I love it. You spark an (imho) much more interesting debate: that of raw smartness vs pragmatic productivity.
A colleague of mine (now hired) was asked to code a string compare during her interview for a .NET function. She said "String.Compare()". This puzzled the interviewers for a while. They asked her whether she could write it out, she said she didn't see the point.
They ended up hiring her for other reasons (notably, references from trusted colleagues who had worked with her), but I still wonder whether that attitude worked for her or against her.
There's something to be said for NOT reinventing the wheel. Standard libraries are standard for a reason - the "String.Compare()" function is likely faster for just about every case, in addition to being already there.
I keep seeing this argument on threads about interview questions.
The principle of not reinventing the wheel has nothing to do with interview questions. Sure, if you're actually working on solving an actual problem at your job, then most of the time you'll be better off using a standard library function instead of rolling your own.
In the context of the job interview, however, it doesn't matter if the solution to the problem is well-known or whether it can be found in a standard library. The problem of the interviewer is not to find out how to compare strings, it's determining if the candidate will be able to write proper code if hired. And the string-compare question might be a good starting point for evaluating the candidate's level. In any case, the fact that a solution is in a standard library is irrelevant.
If I was the interviewer I'd create a new data structure Foo and then ask the candidate to implement Foo.compare(). The question remains essentially the same, so I wonder what the candidate would reply.
> The problem of the interviewer is not to find out how to compare strings, it's determining if the candidate will be able to write proper code if hired.
The trouble with the question is that proper code to compare strings is almost certainly going to be a call to some existing library function.
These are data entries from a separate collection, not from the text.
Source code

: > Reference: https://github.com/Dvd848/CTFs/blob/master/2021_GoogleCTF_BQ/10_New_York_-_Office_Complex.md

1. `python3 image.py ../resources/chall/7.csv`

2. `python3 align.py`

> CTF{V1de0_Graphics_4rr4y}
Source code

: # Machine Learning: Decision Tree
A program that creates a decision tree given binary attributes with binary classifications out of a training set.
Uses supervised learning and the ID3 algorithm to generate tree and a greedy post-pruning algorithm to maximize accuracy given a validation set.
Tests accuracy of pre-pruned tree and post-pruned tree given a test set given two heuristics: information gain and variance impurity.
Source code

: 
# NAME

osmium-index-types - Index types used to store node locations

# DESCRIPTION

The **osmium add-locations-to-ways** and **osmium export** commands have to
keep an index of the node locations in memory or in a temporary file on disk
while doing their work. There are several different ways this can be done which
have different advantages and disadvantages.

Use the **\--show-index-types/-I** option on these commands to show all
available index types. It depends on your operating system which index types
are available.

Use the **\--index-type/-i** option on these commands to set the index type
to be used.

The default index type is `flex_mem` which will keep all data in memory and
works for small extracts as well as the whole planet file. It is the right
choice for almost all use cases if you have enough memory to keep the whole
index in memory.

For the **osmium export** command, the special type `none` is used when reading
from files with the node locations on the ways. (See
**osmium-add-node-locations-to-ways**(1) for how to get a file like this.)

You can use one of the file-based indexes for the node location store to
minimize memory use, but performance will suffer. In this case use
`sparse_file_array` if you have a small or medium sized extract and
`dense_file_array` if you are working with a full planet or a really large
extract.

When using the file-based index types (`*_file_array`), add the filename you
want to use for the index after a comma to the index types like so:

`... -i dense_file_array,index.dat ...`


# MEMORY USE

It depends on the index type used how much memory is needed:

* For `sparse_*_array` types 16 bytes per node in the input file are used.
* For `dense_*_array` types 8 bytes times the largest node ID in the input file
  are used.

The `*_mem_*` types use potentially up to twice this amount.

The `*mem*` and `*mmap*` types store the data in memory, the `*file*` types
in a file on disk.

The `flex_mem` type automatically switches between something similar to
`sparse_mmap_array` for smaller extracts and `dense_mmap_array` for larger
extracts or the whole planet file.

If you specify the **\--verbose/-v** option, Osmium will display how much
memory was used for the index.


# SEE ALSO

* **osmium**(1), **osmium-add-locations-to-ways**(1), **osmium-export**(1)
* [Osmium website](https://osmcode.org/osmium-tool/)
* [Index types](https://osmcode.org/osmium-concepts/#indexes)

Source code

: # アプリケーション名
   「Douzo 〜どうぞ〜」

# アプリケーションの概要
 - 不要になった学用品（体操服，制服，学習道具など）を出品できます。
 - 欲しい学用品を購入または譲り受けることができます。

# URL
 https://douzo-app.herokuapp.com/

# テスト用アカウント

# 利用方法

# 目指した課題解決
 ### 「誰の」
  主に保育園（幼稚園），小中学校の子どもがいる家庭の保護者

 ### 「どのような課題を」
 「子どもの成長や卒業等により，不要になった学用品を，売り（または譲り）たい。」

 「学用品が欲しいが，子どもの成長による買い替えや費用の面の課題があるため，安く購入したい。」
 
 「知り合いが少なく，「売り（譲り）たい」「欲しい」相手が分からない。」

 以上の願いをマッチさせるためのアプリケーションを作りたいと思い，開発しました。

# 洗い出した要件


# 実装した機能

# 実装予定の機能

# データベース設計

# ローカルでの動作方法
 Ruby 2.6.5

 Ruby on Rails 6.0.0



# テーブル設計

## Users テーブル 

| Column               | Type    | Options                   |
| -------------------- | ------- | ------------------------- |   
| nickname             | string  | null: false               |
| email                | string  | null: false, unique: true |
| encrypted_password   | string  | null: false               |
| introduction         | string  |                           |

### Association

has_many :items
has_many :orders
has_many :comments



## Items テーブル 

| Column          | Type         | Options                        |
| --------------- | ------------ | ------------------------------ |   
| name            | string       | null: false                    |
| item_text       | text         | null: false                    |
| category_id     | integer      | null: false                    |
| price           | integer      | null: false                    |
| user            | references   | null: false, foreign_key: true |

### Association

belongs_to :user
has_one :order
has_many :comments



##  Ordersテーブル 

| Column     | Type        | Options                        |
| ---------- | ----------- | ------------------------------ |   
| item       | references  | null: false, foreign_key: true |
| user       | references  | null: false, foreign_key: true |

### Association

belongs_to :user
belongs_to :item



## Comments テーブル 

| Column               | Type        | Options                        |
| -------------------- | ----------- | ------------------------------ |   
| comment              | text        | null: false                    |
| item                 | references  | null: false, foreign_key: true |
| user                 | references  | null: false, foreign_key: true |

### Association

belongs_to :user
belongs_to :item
There are only rare cases (e.g. when you're one of the 50 people in the world who implement libc) that it makes sense to write it yourself. It's not clear from "code a string compare" exactly which set of wheels the interviewer wants reinvented: if strcmp is out of bounds, can you use strlen and memcmp? Because if strcmp was somehow buggy, that might be a reasonable thing to do. If the problem is that strcmp is too slow, should we maybe drop to assembly? Or change to a counted-string representation to avoid byte-by-byte operations? Or calculate hashes when strings are mutated, or intern them?
That's my point. At work, I'd prefer someone using String.Compare() over some nasty hand-crafted for-loop with switches and things for all kinds of collation issues. Why would I ask something else during the interview?
I love the GGP's solution for the same reason. If the regex is compiled only once, it may be only marginally slower (if at all), and it significantly improves readability and maintainability, and tremendously reduces the chances for bugs.
I'd hire the him. I have the impression most Google-interviewers (and similar dudes/dudettes) wouldn't. I wonder why.
>I have the impression most Google-interviewers (and similar dudes/dudettes) wouldn't. I wonder why
Perhaps that was rhetorical, but I'll answer anyway:
Being able to wire up existing libraries to accomplish a goal is a pretty low bar to set as far as proficiency goes. Google doesn't want code monkeys. The solution above is perfectly good from a software engineering perspective, but it doesn't show the depth of the candidates knowledge nor how strong their grasp of CS techniques is.
Google's interviews are more like IQ tests than software engineering tests, using CS as the measuring tool. When you're Google you can afford to be that selective.
I'm glad that you like my solution, but please note that, as another commenter said, it's a buggier version of the original regex I thought of ("^(dict|here)+$"), which I think should work but doesn't, at least not in Python.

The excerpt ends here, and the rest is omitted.